Here dreams and beliefs had no chance to fade over time

Instead they vanished in the hairsplitting seconds

Of violent death and a horrible, mind shattering reality

 

Just in our teens or early twenties

We had just started on our own way

Within a few short months

We knew our course had been run

 

For we once dreamed of many exciting tomorrows

But war takes those dreams away

Now full of dread and impending doom

We knew no tomorrows, for there was only today

 

By the end of our stay we were no longer young men

We had become older than we are now

No more the brave crusading warriors

Blood had washed those illusions away

 

Like a cop on a twenty year beat

Who has seen man’s inhumanity for too long

We shared his hardness and loss of faith

And we had attained it in less than a year

 

Disillusioned and weary we board our ‘Freedom Bird”

For a short brief time we almost feel young again

But as we reflect our delirium fades as we realize

In the end we were just the survivors

 

Once home we find only more dissatisfaction and hate

Alone with our nightmares

Without our trusted comrades

We soon learn there is still more of the war yet to come

 

Unlike other veterans who had fought before

We are not perceived as patriots

Although we had served and honored our ‘duty’

There was no ‘Welcome Home’

 

Instead we are the ‘baby killers’ and ‘drug addicts’

A bunch of ‘murderous, sadistic lunatics’

To most of our countrymen

We were not heroes but pawns in a corrupt policy

 

Spat on and cursed, but worst of all, ignored

Our Nation turned their backs to us

Reviled and despised, no one wants to hear

The war and its warriors were to be erased

 

Trying to go on with our lives

We soon find just how very different we are

Friendships we have had since childhood

Now with little in common they sour and end

 

Depressed, nervous, and confused

We separate and withdraw

With a deep terrifying anger

That seems to come from out of nowhere

 

This anger has festered and grown

Both ‘in country’ and now at home

Hidden deep in our hearts

Now it violently erupts with little or no cause

 

Broken marriages, and relationships

Some turn to drugs and alcohol

Moving from job to job

Or some ‘trouble’ with the law

 

Within our own bodies

And those of our children

We learned the effects of ‘Agent Orange’

And the anger grows

 

Lives cut short from the hideous wounds

Both mental and physical

Pain that has lasted for year after year

There seems no end to the agony

 

Flashbacks, and sweat filled nightmares

Some beast called PTSD

Withdrawn and depressed men ‘bunker down’
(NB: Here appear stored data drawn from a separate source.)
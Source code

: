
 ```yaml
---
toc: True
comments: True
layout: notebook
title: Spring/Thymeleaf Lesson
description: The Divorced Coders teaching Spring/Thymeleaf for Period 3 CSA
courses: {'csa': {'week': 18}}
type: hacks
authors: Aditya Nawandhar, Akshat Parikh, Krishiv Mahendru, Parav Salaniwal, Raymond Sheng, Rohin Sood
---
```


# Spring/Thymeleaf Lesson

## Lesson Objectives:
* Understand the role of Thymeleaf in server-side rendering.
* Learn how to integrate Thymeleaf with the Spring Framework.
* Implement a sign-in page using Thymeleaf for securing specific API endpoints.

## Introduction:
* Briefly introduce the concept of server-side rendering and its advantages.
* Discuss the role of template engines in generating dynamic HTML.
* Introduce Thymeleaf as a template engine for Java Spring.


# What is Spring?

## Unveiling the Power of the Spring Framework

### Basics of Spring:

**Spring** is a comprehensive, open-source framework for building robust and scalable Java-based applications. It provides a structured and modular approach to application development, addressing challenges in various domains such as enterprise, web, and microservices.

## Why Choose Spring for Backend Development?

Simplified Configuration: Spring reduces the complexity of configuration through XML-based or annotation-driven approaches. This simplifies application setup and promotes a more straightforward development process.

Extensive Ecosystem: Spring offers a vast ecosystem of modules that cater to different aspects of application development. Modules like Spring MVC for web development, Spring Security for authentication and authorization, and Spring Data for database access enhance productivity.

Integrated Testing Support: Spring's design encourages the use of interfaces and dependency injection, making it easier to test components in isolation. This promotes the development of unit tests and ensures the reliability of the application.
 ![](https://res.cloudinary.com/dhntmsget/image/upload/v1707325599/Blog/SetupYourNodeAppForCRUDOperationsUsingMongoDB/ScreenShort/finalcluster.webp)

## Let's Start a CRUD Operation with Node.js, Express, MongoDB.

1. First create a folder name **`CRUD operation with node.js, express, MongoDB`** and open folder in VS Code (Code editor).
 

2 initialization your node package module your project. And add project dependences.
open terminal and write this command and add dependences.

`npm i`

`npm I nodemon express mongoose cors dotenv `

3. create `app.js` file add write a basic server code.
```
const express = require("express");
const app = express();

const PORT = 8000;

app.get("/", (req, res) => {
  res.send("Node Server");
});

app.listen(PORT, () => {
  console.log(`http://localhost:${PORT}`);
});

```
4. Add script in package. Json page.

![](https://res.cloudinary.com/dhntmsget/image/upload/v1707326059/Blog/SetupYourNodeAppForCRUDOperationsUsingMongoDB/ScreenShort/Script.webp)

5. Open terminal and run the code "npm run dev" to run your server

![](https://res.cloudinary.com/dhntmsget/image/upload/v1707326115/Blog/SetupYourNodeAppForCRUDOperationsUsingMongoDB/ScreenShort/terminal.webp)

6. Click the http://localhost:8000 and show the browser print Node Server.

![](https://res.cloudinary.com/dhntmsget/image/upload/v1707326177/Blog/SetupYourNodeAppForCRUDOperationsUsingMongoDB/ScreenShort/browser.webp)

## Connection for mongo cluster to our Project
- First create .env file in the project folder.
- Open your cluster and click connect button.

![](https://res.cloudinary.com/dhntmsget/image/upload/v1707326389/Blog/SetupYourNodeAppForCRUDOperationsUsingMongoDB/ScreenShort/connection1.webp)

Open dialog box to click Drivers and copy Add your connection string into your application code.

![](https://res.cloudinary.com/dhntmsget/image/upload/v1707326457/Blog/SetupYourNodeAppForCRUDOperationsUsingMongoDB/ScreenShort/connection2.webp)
Others tortured beyond all endurance have chosen suicide

 

This war did not end when we ‘made it home’

It did not end with the fall of Saigon

For this cruel war is still being fought everyday

In the hearts and minds of us all

 

We Vets from this war are now aging

And while our families soundly sleep

We stand guard in our imaginations

Watching ghostly perimeters over the rusted barbed wire

 

Searching the shadows for movement

Waiting for the ‘shit to hit the fan’

Watching for an enemy that only lives in our minds

An enemy that is still too real

 

We will remember our lost friends

We remember our lost innocence and youth

We remember our lost dreams

We will remember our duty and honor

 

The Vietnam War will continue

Until our last warrior ages and slips away

And joins his brave sleeping Brothers

In a peace we could not find

 

Michael Tank

USMC

Scout/Snipers

’69-‘72

01/27/03

 

"Copyright 2003.  Michael E. Tank   All rights reserved. No part of this document may be copied, faxed, electronically transmitted,

or in any other manner duplicated without express written permission of the author."